The irritating thing is that I cannot dock the Tabs Outliner window with the other Edge Dev windows; they have to be manually sized and sometimes seem to go out of line. That is why I gave up on it a year ago when I tried it in Chrome. At the time I just went back to Firefox, where Tree Style Tabs worked well. But having now used it for a couple of weeks, it is so good that I would even consider a third screen just to put the Tabs Outliner window into.
- fedupwithusernamesApr 30, 2020Brass Contributor
fedupwithusernames Tabs Outliner sadly isn't the way forward.
It lost its paid for abilities in Edge, Edge beta and Edge Dev, because it cannot cope with the updates to Edge, saying it is not registered. It was a chrome add on, and Microsoft say there may be issues.
I still use it a lot in Chrome (+beta +canary) which have therefore become my goto browsers instead of edge. Sadly the developer seems to have gone missing, having been responsive. That means the paid for version can save the tab tree to the cloud, but not restore it. It is a minor irritation solved by saving locally to a pondering folder so it syncs across my computers.
Firefox is still a goto browser but because tree style tabs needs the tabs open to work well, it gets to cluttered. With tabs outliner, it is like having a tree of dynamic favourites that remember the last page used on a site.
Please Microsoft - if one lone developer could do it.... surely it is easy for an organisation like yours.
- ePrimeApr 26, 2019Copper Contributor
I completely agree with organizing tabs in a side pane. It's a much better utilization of screen space and is soooo much easier to manage a large number ot tabs.
Given the wide format of most screens these days, if the browser was invented all over again today, it seems logical to put the tabs on the side would be the solution
The lack of this feature in Chrome is one of the main reasons FireFox has been primary browser.
The FireFox Tree Tabs extention has a ton of features that would be smart for Edge to include, such as folders, groups, and sessions. The customization is nice too. What Tree Tabs lacks is a bit of GUI refinement and session saving.

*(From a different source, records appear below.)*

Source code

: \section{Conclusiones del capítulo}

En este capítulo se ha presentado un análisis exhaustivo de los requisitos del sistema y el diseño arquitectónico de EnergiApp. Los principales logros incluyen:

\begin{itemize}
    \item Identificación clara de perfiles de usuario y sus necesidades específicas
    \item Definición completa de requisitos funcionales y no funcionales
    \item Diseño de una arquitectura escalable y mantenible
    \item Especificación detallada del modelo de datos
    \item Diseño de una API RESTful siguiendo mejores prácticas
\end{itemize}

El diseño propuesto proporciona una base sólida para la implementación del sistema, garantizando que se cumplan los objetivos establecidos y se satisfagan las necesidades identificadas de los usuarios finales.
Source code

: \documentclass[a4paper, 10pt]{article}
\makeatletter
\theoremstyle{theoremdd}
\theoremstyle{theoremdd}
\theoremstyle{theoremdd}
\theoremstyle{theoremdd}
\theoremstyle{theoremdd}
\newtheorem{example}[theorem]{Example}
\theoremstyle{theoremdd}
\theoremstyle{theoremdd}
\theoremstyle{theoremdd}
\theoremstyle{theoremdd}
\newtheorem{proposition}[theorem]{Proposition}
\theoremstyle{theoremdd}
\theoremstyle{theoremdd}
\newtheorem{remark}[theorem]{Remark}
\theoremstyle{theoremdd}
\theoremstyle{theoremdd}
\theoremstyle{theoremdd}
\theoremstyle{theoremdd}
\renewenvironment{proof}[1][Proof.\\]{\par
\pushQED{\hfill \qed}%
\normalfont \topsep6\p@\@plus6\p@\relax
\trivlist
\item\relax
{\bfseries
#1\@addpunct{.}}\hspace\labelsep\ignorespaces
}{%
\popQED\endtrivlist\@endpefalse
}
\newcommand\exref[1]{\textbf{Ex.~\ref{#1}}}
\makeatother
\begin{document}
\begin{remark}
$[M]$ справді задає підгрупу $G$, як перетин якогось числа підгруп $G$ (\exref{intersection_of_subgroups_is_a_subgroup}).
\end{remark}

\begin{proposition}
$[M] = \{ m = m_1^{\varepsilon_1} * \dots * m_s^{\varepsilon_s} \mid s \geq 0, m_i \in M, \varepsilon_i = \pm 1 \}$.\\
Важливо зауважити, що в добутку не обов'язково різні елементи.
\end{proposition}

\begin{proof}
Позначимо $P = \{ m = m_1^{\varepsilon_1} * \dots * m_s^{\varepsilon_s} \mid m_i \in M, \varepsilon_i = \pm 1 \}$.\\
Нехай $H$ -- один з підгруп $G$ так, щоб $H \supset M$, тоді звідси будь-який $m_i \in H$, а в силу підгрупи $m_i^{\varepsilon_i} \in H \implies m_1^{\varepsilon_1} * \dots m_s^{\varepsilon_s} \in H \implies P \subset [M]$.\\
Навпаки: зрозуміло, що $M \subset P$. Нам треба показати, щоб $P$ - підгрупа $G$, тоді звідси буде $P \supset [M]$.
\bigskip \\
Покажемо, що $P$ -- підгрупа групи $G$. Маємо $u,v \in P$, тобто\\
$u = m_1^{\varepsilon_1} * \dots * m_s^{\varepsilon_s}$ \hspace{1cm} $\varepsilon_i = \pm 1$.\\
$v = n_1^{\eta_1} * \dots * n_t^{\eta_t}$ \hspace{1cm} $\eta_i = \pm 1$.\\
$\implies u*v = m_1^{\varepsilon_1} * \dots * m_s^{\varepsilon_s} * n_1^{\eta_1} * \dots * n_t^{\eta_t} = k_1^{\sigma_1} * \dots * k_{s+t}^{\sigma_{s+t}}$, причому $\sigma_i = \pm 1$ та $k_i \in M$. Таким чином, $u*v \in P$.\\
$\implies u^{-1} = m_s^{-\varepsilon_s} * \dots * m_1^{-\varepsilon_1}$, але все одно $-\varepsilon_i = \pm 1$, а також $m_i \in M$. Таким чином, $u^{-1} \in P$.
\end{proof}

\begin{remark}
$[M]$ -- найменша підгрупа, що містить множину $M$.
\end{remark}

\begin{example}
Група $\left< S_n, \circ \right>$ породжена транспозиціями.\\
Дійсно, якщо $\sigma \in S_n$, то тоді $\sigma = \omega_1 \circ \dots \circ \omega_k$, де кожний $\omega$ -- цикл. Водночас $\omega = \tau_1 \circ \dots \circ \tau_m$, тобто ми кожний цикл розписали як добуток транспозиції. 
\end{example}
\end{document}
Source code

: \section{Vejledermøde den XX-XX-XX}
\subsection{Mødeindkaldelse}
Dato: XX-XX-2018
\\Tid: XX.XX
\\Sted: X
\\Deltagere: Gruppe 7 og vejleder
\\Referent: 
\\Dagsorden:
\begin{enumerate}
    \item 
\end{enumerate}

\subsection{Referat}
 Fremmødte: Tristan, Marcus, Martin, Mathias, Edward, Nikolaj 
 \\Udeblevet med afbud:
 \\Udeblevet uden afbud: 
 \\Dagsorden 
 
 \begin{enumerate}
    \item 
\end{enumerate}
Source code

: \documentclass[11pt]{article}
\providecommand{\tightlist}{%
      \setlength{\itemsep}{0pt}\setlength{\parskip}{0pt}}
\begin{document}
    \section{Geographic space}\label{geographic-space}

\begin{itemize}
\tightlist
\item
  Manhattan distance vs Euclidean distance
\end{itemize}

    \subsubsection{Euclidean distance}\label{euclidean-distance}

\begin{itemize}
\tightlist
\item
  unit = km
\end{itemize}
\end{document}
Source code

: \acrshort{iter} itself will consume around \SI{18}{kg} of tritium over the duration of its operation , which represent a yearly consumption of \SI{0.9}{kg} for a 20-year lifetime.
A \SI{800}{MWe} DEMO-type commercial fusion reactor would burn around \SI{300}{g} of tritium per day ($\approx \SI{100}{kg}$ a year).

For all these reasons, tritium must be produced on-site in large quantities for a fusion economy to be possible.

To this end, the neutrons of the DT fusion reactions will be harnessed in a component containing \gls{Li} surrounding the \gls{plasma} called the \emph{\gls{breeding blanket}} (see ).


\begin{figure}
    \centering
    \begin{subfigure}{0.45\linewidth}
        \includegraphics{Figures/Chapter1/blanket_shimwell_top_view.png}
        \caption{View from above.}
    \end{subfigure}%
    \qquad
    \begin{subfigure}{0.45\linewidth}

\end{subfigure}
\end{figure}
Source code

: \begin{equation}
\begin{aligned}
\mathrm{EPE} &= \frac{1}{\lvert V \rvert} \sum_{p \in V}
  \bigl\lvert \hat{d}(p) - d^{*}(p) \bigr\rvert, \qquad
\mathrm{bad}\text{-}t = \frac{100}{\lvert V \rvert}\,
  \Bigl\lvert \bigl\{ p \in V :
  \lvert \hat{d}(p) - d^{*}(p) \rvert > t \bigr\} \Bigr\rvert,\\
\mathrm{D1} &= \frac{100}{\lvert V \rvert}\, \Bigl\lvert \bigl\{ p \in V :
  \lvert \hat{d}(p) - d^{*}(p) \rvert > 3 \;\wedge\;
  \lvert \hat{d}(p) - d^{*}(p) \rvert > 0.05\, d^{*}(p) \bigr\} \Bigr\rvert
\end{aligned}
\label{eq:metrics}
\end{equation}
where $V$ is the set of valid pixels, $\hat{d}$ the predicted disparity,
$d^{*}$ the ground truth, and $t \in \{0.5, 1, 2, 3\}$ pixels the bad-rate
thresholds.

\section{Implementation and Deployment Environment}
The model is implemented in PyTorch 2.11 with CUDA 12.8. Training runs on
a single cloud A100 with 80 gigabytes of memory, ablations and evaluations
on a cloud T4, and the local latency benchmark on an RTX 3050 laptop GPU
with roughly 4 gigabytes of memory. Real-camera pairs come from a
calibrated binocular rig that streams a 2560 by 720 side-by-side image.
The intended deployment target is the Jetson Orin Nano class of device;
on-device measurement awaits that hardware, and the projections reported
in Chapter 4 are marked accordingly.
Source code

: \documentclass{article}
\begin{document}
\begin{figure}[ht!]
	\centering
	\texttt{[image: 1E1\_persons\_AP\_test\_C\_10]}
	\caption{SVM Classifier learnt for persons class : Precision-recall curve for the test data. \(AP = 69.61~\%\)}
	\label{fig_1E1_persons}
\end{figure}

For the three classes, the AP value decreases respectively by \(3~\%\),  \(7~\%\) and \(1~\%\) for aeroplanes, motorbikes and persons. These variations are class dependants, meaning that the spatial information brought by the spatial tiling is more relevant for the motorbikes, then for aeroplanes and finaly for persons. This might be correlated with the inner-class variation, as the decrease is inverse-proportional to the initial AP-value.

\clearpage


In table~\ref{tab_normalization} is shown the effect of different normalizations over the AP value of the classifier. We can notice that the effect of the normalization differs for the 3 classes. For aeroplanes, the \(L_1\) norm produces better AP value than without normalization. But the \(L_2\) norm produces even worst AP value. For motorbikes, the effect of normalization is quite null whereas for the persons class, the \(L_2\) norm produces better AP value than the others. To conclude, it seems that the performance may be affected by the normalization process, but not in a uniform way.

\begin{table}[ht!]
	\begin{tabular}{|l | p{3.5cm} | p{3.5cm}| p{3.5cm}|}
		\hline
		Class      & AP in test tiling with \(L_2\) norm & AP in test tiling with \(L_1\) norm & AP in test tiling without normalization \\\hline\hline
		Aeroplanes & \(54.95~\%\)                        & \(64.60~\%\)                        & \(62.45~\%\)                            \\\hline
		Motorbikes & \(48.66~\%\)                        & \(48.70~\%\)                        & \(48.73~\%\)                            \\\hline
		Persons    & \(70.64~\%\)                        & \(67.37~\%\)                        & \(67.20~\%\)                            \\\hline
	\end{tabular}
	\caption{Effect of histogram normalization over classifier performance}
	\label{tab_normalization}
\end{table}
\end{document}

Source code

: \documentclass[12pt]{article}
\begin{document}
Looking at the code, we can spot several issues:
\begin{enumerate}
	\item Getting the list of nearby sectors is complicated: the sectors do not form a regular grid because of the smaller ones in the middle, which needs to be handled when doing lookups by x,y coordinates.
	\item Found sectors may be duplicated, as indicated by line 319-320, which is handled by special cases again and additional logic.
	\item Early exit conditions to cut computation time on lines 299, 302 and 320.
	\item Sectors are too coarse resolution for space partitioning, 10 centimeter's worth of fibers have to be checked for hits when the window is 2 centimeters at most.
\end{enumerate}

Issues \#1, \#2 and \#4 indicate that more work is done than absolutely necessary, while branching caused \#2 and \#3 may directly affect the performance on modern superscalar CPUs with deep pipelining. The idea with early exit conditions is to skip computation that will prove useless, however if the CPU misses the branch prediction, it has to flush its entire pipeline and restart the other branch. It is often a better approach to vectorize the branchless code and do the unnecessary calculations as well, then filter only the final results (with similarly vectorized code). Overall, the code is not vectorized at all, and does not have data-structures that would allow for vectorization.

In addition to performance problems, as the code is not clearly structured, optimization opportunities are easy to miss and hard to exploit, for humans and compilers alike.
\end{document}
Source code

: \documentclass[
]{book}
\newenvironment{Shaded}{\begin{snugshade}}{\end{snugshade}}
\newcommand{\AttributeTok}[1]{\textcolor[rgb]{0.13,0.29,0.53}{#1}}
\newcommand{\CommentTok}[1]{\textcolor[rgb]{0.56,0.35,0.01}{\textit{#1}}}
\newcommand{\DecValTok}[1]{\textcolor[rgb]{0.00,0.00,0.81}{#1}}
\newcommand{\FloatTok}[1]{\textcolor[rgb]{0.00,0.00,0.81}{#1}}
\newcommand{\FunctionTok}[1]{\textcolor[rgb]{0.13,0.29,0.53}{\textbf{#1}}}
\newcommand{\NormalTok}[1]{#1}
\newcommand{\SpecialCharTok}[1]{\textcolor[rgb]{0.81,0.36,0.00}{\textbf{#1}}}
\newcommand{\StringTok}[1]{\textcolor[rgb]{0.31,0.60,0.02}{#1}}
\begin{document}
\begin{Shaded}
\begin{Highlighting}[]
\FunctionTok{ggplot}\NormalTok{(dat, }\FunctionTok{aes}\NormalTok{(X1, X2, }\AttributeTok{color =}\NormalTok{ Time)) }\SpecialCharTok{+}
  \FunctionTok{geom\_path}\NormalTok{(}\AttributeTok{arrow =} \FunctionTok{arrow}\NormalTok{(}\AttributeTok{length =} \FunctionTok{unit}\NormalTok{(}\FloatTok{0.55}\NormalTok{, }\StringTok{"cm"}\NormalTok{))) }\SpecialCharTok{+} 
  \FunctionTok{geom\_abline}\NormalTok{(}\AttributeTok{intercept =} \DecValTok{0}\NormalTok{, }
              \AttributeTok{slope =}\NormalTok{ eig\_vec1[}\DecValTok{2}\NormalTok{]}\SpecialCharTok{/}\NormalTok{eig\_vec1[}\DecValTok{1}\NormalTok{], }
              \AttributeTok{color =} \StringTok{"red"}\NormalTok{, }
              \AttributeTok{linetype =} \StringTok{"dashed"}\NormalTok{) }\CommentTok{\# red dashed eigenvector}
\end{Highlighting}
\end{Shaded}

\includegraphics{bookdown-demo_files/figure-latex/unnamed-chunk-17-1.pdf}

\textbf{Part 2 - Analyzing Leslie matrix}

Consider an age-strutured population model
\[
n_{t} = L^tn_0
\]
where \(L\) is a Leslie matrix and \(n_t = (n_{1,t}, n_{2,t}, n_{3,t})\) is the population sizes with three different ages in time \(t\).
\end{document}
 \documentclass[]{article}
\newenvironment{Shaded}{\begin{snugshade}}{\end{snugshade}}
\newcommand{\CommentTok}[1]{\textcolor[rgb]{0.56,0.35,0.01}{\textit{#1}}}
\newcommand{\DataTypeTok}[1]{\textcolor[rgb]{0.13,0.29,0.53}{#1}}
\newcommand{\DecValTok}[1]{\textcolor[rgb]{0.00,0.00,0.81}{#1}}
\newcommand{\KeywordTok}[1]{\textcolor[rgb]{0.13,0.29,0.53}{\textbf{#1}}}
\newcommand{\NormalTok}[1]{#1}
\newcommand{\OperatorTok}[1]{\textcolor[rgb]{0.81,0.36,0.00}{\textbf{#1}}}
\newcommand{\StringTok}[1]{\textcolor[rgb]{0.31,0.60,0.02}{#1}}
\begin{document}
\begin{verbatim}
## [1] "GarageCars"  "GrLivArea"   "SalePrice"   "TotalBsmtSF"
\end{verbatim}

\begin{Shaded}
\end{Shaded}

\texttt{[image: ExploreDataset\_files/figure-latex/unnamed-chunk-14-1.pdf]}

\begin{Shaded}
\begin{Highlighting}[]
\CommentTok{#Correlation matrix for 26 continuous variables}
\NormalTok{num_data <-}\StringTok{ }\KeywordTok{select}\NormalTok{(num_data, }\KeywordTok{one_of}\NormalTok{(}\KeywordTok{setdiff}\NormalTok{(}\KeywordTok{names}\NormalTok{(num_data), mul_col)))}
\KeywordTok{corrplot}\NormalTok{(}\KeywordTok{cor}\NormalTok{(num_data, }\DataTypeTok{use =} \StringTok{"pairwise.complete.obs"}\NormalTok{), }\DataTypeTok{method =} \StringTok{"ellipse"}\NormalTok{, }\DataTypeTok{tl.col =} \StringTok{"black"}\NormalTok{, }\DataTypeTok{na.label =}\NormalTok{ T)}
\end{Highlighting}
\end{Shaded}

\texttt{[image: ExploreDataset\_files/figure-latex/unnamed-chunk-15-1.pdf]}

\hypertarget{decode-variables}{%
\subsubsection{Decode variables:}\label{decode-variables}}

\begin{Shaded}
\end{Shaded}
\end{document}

- fedupwithusernamesApr 21, 2019Brass Contributor
Elliot Kirk Thanks for your interest.
There are benefits to reusing a username in that across sites, people can follow you. BUT it gives another avenue for those with less than honest intentions to explore for weaknesses - especially when the same username/password comination is repeated multiple times. I'm far more in favour of random usernames.